[Data extracted from a collection]
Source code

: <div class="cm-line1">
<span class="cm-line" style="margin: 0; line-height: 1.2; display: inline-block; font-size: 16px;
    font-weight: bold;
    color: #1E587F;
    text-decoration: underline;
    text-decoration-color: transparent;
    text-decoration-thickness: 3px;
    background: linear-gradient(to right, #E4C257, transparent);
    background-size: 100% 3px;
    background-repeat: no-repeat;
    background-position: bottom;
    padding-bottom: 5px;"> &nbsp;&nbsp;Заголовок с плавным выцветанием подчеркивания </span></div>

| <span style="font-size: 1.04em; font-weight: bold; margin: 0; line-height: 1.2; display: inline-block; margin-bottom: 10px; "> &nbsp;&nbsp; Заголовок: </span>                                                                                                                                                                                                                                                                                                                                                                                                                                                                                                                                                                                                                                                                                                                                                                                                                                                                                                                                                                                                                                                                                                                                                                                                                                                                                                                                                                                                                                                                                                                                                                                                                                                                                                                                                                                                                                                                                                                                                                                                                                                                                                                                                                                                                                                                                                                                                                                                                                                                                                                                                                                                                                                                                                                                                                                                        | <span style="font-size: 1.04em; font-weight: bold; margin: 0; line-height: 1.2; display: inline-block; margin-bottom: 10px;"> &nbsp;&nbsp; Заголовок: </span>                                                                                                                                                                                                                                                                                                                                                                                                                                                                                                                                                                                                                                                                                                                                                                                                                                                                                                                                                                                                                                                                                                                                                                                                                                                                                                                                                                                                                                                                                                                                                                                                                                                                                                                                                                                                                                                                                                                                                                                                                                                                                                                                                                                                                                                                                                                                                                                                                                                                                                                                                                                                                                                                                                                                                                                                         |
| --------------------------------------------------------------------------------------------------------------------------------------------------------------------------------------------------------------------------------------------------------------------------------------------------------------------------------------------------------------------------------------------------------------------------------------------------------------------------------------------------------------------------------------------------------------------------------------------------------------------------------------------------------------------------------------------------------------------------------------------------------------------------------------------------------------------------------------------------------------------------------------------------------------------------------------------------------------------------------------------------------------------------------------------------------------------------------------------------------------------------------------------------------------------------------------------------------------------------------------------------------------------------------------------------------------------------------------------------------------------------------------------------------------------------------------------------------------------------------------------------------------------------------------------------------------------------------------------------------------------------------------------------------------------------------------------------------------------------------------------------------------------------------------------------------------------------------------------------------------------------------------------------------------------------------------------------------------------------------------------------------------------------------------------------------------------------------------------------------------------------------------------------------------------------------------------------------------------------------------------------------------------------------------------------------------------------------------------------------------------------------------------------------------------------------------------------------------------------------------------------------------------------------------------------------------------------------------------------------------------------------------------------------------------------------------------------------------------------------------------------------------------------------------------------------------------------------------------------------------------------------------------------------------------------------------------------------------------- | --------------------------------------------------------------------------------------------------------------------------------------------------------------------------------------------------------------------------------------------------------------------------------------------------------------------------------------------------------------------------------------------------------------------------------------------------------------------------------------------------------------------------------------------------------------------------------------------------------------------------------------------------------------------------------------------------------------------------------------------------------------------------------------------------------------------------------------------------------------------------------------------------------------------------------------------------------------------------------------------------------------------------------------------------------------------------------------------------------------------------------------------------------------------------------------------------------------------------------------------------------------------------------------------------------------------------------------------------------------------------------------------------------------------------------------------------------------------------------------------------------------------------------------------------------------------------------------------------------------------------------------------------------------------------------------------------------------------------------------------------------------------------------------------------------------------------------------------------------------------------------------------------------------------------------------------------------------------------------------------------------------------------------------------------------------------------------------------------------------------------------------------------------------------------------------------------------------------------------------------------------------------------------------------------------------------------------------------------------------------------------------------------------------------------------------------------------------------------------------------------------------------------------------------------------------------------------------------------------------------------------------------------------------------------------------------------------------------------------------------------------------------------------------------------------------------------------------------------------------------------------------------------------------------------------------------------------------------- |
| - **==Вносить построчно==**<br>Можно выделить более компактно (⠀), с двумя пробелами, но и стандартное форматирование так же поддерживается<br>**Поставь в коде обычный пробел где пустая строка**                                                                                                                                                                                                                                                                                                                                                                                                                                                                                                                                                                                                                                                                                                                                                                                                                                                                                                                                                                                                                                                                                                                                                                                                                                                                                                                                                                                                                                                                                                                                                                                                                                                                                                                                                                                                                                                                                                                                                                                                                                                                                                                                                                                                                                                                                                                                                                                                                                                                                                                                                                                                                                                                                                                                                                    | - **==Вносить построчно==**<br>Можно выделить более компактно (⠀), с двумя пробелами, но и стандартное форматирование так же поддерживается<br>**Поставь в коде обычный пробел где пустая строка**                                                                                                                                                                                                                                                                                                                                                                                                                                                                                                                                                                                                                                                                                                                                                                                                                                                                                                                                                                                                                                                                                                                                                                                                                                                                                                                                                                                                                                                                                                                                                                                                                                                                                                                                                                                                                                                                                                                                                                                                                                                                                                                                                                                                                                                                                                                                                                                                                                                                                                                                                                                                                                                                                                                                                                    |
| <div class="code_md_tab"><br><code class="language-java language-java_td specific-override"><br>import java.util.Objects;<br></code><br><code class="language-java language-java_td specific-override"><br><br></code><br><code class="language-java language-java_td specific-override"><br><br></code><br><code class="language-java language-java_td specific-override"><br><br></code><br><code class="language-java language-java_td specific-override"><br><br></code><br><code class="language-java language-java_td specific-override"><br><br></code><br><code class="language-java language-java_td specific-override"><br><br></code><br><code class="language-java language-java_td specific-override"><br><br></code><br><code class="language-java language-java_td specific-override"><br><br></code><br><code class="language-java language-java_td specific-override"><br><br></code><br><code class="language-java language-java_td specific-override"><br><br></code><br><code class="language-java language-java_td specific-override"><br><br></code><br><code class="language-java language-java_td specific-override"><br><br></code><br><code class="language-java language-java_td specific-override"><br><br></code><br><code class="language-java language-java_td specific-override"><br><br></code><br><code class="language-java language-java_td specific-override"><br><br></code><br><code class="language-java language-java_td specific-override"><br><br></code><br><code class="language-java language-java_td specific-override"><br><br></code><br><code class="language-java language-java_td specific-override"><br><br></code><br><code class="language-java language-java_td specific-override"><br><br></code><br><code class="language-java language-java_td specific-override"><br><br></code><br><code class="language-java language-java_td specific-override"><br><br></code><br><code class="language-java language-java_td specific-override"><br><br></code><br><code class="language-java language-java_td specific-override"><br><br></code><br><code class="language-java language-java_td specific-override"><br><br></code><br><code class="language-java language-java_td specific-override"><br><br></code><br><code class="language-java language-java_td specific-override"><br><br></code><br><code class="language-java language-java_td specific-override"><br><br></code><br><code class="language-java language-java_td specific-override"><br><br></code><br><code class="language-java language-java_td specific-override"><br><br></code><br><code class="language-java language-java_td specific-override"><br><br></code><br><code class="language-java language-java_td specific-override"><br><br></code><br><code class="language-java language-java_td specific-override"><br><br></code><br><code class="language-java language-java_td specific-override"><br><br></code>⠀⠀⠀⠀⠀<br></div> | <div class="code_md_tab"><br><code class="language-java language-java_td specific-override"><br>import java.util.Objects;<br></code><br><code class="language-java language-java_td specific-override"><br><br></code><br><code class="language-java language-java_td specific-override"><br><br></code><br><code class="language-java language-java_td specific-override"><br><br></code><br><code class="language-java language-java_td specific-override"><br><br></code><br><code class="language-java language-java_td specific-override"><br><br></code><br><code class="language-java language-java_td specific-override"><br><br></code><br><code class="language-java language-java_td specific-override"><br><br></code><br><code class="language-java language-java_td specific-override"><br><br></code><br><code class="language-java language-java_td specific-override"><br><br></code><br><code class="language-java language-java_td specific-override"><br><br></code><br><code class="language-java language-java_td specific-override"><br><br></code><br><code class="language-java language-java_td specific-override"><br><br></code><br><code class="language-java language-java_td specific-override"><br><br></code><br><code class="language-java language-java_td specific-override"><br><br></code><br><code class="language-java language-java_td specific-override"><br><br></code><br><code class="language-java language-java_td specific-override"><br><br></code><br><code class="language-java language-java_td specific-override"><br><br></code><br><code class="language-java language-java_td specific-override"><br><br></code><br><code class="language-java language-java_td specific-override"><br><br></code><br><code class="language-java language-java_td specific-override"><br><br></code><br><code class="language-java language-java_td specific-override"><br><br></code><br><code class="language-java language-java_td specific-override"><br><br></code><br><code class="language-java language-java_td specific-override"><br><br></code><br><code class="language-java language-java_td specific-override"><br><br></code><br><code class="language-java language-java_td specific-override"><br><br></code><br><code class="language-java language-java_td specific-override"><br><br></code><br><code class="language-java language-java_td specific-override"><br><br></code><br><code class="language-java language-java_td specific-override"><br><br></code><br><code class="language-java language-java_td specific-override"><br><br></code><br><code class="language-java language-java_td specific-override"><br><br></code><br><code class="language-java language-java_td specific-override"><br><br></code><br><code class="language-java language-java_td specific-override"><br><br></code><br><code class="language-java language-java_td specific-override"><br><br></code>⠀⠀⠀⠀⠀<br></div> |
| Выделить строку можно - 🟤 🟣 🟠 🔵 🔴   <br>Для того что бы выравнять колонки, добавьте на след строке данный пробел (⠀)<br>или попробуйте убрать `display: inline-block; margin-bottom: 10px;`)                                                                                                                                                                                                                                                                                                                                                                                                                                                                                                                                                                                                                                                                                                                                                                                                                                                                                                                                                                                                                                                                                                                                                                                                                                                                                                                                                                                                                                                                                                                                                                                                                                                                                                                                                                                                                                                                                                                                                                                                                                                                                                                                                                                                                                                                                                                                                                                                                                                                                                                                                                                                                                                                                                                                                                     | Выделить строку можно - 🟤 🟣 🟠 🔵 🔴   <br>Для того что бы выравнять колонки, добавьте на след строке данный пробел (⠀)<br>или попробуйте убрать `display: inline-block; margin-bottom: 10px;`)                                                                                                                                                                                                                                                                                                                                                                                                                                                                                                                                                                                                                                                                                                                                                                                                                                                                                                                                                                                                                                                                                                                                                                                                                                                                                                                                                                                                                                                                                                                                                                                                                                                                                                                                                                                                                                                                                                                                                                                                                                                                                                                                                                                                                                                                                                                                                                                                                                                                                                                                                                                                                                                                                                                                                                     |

Exercise prompt: Give the count of lines in the entries above that hold the word "text", with no other words.

Output: 3